Judiciary
Nearly 200 former judges denounce claim that courts are ignoring Supreme Court orders

A group of nearly 200 former judges signed an amicus brief denouncing claims that lower courts are ignoring Supreme Court orders (Kent Nishimura for The Washington Post.)
A group of more than 175 former federal and state judges have called out the Trump administration for claiming that district courts are flouting the U.S. Supreme Court’s orders, according to The National Law Journal.
The ex-judges comments were part of amicus brief in a pending Supreme Court case over the temporary protected status of Syrian nationals in the United States.

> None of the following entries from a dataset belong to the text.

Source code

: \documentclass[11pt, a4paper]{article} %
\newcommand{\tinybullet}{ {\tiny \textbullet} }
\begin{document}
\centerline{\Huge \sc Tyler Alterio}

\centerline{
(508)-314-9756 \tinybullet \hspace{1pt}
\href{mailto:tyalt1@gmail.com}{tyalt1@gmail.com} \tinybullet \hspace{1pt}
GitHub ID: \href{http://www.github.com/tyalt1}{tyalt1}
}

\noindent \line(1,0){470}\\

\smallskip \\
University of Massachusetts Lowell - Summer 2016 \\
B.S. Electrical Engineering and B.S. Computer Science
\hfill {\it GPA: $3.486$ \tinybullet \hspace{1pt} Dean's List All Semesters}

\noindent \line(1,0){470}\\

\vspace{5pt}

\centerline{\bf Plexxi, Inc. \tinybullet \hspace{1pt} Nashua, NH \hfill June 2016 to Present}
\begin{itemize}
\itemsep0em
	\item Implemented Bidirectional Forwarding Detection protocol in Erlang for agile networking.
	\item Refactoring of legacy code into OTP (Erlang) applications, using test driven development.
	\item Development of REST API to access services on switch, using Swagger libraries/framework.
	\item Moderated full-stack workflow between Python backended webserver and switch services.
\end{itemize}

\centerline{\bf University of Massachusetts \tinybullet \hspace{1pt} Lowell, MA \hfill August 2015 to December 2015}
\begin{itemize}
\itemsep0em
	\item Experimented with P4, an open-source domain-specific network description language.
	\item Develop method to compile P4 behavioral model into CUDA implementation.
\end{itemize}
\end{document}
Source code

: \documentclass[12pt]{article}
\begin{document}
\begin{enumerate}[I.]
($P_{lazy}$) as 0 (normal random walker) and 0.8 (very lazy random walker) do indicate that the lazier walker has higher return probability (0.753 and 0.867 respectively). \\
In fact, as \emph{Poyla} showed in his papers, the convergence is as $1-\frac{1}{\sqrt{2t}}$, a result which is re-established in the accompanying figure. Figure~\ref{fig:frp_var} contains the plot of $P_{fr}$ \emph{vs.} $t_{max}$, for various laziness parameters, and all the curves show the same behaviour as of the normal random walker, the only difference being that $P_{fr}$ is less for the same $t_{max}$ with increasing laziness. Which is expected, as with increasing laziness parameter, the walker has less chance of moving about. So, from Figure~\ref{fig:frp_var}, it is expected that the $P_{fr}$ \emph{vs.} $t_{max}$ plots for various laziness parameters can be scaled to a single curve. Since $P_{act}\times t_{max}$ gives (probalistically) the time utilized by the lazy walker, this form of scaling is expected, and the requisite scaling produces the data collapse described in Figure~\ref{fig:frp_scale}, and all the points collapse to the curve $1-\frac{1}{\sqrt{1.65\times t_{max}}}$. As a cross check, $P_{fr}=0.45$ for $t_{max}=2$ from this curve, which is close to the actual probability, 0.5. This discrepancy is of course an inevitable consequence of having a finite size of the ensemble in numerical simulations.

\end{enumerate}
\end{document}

In the brief, the judges described President Donald Trump and U.S. Attorney General Pam Bondi’s attacks on judges as an “extraordinary assault” on the judicial branch, according to the Journal story.
Since Trump began his second term, the Supreme Court has handed down many emergency orders pausing lower court rulings against the administration’s policies. While the court has provided reasoning in some cases, there were other instances in which it granted the administration’s stay requests in short, unexplained orders, according to the story.
The brief said that there have been many cases in in which the president, attorney general, and other executive branch officials “have assailed judges in TPS and other cases for ostensibly ignoring the law—attacks that undermine the public’s confidence in the courts and judges across the land.”